Greece is a mess. Its economy is in free fall. Its unemployment rate is now over 25 percent. Its banks have lost 99 percent of their value over the last year as depositors have fled with their life savings. Interest rates have soared to more than 28 percent. The government’s cash-on-hand is measured in days, and bureaucrats are sweeping the bank accounts of public entities, including government-run hospitals, in a desperate attempt to scrape together enough money to pay its pensioners and public employees on July 1.

European leaders are preparing for the disastrous consequences of a Greek debt default, a result that would likely plunge Europe into a recession and certainly lead to Greece’s ignominious exit from the European Union.

In the face of these challenges, Greek Prime Minister Alexis Tsipras’ hardball negotiating tactics with Greece’s Eurozone creditors are baffling. This week, after the latest bailout negotiations stalled, Tsipras said, “We will wait patiently until [our creditors] accede to realism. We do not have the right to bury European democracy at the place where it was born.”

For six years, Tsipras and his leftist Syriza Party allies have played on the hopes and prejudices of the Greek people. They campaigned against governmental austerity, promising to roll back unpopular benefit cuts required by the first Greek bailout. They trivialized Greece’s crippling national debt, persuading voters that a Syriza-led government could collect hundreds of billions of euros in World War II reparations from Germany as recompense for the Nazis' looting of Greek banks in the 1940s. They stoked nationalistic pride, blaming Greece’s financial problems on “greedy” German bankers and Eurozone finance ministers. They promised to take a hard line during negotiations with Greece’s creditors, concluding that Europe had far too much to lose from a “Grexit” and therefore would never allow it to happen. Tsipras and his cronies were voted into office last fall, and by every objective measure, life is much worse in Greece because of it.

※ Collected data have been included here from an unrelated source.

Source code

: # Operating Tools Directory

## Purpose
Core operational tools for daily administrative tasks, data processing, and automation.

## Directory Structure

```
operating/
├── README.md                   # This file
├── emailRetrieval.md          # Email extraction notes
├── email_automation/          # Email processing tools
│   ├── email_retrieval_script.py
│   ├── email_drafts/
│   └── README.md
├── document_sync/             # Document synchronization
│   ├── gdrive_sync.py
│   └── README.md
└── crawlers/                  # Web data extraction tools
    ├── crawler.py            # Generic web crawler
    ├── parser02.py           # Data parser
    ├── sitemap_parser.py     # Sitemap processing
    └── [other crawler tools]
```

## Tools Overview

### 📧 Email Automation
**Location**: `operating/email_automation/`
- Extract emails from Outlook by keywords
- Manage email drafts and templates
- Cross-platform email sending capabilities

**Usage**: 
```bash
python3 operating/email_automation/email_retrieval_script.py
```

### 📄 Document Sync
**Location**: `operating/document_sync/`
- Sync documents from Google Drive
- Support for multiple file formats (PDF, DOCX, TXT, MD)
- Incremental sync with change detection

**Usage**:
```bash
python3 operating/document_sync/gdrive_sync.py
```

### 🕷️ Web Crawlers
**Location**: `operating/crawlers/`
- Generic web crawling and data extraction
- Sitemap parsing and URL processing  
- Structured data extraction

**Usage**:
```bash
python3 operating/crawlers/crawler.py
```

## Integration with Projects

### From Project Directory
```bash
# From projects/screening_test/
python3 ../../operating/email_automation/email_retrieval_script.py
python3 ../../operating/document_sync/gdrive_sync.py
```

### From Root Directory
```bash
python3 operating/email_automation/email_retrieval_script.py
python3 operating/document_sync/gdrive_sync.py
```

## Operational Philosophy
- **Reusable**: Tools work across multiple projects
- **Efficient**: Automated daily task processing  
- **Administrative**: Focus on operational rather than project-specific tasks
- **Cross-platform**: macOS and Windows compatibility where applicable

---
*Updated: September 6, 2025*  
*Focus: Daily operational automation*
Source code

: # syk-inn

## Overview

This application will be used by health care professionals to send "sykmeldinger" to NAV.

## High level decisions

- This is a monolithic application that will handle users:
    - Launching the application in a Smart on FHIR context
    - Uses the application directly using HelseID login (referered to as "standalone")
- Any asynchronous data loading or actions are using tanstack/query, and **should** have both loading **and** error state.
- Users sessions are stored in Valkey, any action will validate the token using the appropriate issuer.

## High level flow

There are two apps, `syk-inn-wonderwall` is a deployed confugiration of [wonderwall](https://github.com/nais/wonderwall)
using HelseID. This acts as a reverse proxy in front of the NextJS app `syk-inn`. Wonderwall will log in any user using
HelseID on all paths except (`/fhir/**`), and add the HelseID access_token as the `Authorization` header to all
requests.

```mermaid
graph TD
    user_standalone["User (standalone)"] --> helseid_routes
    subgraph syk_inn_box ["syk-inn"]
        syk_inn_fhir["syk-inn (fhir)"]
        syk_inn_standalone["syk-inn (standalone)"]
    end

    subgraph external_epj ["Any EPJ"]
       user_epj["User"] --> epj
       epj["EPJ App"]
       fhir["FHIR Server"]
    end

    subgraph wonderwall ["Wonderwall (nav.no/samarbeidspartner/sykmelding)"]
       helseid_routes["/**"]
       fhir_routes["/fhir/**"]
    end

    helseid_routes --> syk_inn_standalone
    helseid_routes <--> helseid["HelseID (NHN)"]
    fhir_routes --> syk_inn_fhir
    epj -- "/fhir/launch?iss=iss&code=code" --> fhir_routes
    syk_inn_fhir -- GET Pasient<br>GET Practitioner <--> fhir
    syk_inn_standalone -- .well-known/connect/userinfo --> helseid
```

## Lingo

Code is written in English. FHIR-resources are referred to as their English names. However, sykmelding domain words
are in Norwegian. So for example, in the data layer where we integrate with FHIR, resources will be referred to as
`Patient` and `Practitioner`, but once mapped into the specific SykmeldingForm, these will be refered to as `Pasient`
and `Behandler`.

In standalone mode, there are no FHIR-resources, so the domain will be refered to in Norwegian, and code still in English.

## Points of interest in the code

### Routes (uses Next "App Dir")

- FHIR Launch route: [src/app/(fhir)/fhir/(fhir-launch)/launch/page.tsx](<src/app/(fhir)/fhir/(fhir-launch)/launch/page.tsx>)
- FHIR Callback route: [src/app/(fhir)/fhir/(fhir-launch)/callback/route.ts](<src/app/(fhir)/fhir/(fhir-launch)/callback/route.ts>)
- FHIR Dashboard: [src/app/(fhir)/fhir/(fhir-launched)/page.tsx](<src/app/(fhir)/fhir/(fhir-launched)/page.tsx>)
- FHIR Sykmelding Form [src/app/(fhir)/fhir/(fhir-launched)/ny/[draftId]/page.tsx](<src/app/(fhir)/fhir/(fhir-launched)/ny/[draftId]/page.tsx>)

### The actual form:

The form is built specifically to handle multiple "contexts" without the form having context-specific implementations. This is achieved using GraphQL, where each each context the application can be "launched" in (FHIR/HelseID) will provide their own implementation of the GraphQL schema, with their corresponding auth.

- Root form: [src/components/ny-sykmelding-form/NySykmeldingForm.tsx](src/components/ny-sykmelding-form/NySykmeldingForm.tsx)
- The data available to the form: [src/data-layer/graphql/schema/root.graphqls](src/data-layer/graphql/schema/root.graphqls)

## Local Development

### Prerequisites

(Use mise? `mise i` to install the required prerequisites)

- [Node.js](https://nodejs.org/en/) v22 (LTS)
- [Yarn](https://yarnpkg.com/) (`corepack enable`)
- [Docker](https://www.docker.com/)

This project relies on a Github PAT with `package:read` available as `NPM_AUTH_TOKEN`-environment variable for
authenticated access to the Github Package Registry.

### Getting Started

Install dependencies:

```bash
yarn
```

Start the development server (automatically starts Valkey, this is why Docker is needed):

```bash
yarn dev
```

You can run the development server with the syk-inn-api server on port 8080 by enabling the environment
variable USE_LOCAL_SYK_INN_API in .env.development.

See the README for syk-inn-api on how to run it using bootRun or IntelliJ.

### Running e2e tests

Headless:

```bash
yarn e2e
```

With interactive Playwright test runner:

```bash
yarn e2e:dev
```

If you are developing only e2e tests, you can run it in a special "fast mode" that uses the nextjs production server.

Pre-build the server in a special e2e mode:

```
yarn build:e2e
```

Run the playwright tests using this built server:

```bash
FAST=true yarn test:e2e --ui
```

What Tsipras and Syriza have failed to grasp, to the exasperation and incredulity of its Eurozone creditors, is that democracy is not so powerful that it can alter reality. Elections do not establish truth; they merely reflect the expressions of the hopes of those who vote. But Tsipras’ defiant stance with Eurozone finance ministers has generated some new “realities” for the Greek people. It has hardened public opinion against Greece, making it politically impossible for European leaders to accede to Tsipras’ wishes. Europe is calling Tsipras’ bluff, something he clearly did not anticipate. All of Greece’s chips are on the table, and it is going to lose big-time.

We should all pay close attention to what happens in Greece over the coming months and years. We just might witness the devolution of a First World country into a Third World country. The drachma will soon replace the euro, and it will immediately collapse in value as Greek finance ministers attempt to recapitalize Greek banks with drachmas. Real incomes will plummet, and pensioners on fixed incomes will be the hardest hit. The political turmoil that will ensue will be entirely unpredictable. Greece may never recover.

Democracies are capable of charting their own course in the world. We all know that they can facilitate the highest expressions of freedom and prosperity. But they can also commit incomprehensible acts of self-destruction, especially when the people lose their grasp on reality. Demosthenes once observed to his fellow Athenians, “Nothing is easier than self-deceit. For what each man wishes, that he also believes to be true.” This latest Greek tragedy should remind all of us that reality is not negotiable.

Dan Liljenquist is a former state senator and former U.S. Senate candidate.